Amid Faljaoui
Faut-il dénoncer une banque parce qu’elle ne veut pas financer le secteur de la défense ?
Avouez que ce n’est pas tous les jours qu’un ministre de la défense menace des banques de dévoiler leur nom au public parce qu’elles ont refusé de financer une entreprise active dans la sous-traitance des armes nucléaires. Et ce ministre n’est pas chinois, ni russe, ni nord-coréen, mais bien français. Ce coup de gueule, une première en Europe, en dit long sur le débat houleux qu’ont en ce moment les banques et l’industrie de l’armement.
Les banques européennes sont à la pointe du respect des normes ESG – E pour environnement, S pour social et G pour bonne gouvernance. Les ONG, la Commission européenne et les lois votées par les eurodéputés poussent depuis de longues années pour que les banques ne financent qu’au compte-gouttes l’industrie de l’armement. Et pour cause, elle est mal vue aussi par les clients européens qui sont de nature pacifistes et voient l’industrie de l’armement avec les mêmes yeux que l’industrie du tabac.

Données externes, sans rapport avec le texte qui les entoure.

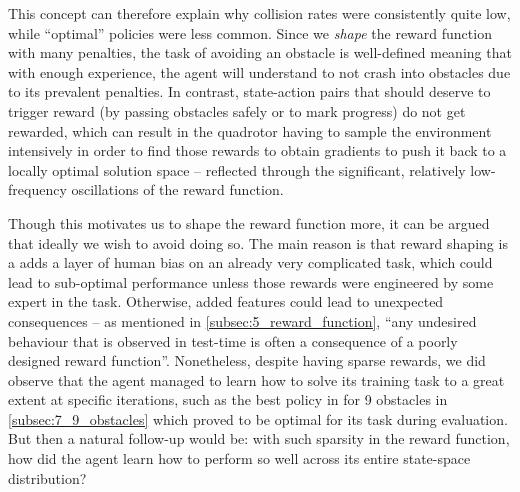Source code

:This concept can therefore explain why collision rates were consistently quite low, while ``optimal'' policies were less common. Since we \textit{shape} the reward function with many penalties, the task of avoiding an obstacle is well-defined meaning that with enough experience, the agent will understand to not crash into obstacles due to its prevalent penalties. In contrast, state-action pairs that should deserve to trigger reward (by passing obstacles safely or to mark progress) do not get rewarded, which can result in the quadrotor having to sample the environment intensively in order to find those rewards to obtain gradients to push it back to a locally optimal solution space -- reflected through the significant, relatively low-frequency oscillations of the reward function.

Though this motivates us to shape the reward function more, it can be argued that ideally we wish to avoid doing so. The main reason is that reward shaping is a adds a layer of human bias on an already very complicated task, which could lead to sub-optimal performance unless those rewards were engineered by some expert in the task. Otherwise, added features could lead to unexpected consequences -- as mentioned in \cref{subsec:5_reward_function}, ``any undesired behaviour that is observed in test-time is often a consequence of a poorly designed reward function''.
Nonetheless, despite having sparse rewards, we did observe that the agent managed to learn how to solve its training task to a great extent at specific iterations, such as the best policy in for 9 obstacles in \cref{subsec:7_9_obstacles} which proved to be optimal for its task during evaluation. But then a natural follow-up would be: with such sparsity in the reward function, how did the agent learn how to perform so well across its entire state-space distribution?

Mais voilà, si l’Europe a connu une paix continue de 1945 à 2022, la guerre en Ukraine a changé le logiciel des politiques et sans doute de la population. Chacun sait que si Trump arrive au pouvoir, il va à nouveau demander aux Européens de mieux assumer leur propre défense. N’oublions pas qu’il nous a même menacés de ne pas nous défendre si nous ne respections pas nos engagements budgétaires.
Or, comme chacun le sait maintenant, plusieurs pays européens, dont la Belgique et la France, n’arrivent pas au seuil des 2 % du PIB qui devrait être normalement consacré aux investissements de la défense. Et si pendant longtemps c’était l’État qui assurait ces dépenses, aujourd’hui, nos États sont super endettés et doivent donc demander au secteur bancaire de les aider à financer l’industrie de l’armement. Mais voilà, ces banques le font avec une pince sur le nez car elles veulent respecter les fameuses normes ESG et ne pas être accusées par les ONG de financer la guerre.
Le souci, c’est que nous ne sommes plus en temps de paix mais de guerre. Vladimir Poutine ne nous a pas laissé le choix, nous devons passer d’une économie de paix à une économie de guerre qu’on le veuille ou non. Je vous incite à ce propos à lire le livre récent de David Baverez, un investisseur français basé à Hong Kong. Son livre s’intitule « Bienvenue en économie de guerre ». Et ce brillant observateur de la vie économique nous dit quoi ? Que notamment les fameuses normes ESG, qui historiquement désignaient le E pour environnement, le S pour social ou sociétal et le G pour gouvernance, doivent être revisitées dans un monde en guerre.
Le E devient l’acronyme d’énergie, car sans énergie, pas de transition environnementale. Le S devient l’acronyme de sécurité, et notamment la sécurité de nos approvisionnements en diverses matières premières et agricoles. Le G est là pour le mot guerre, car effectivement la guerre oblige les politiques et les chefs d’entreprises à évoluer dans un monde d’abondance à un monde de pénurie. C’est sous ce prisme qu’il faut regarder le coup de gueule du ministre des armées en France. L’industrie de l’armement, personne n’en veut, on est tous d’accord, mais quand la menace est à nos frontières, on fait quoi ?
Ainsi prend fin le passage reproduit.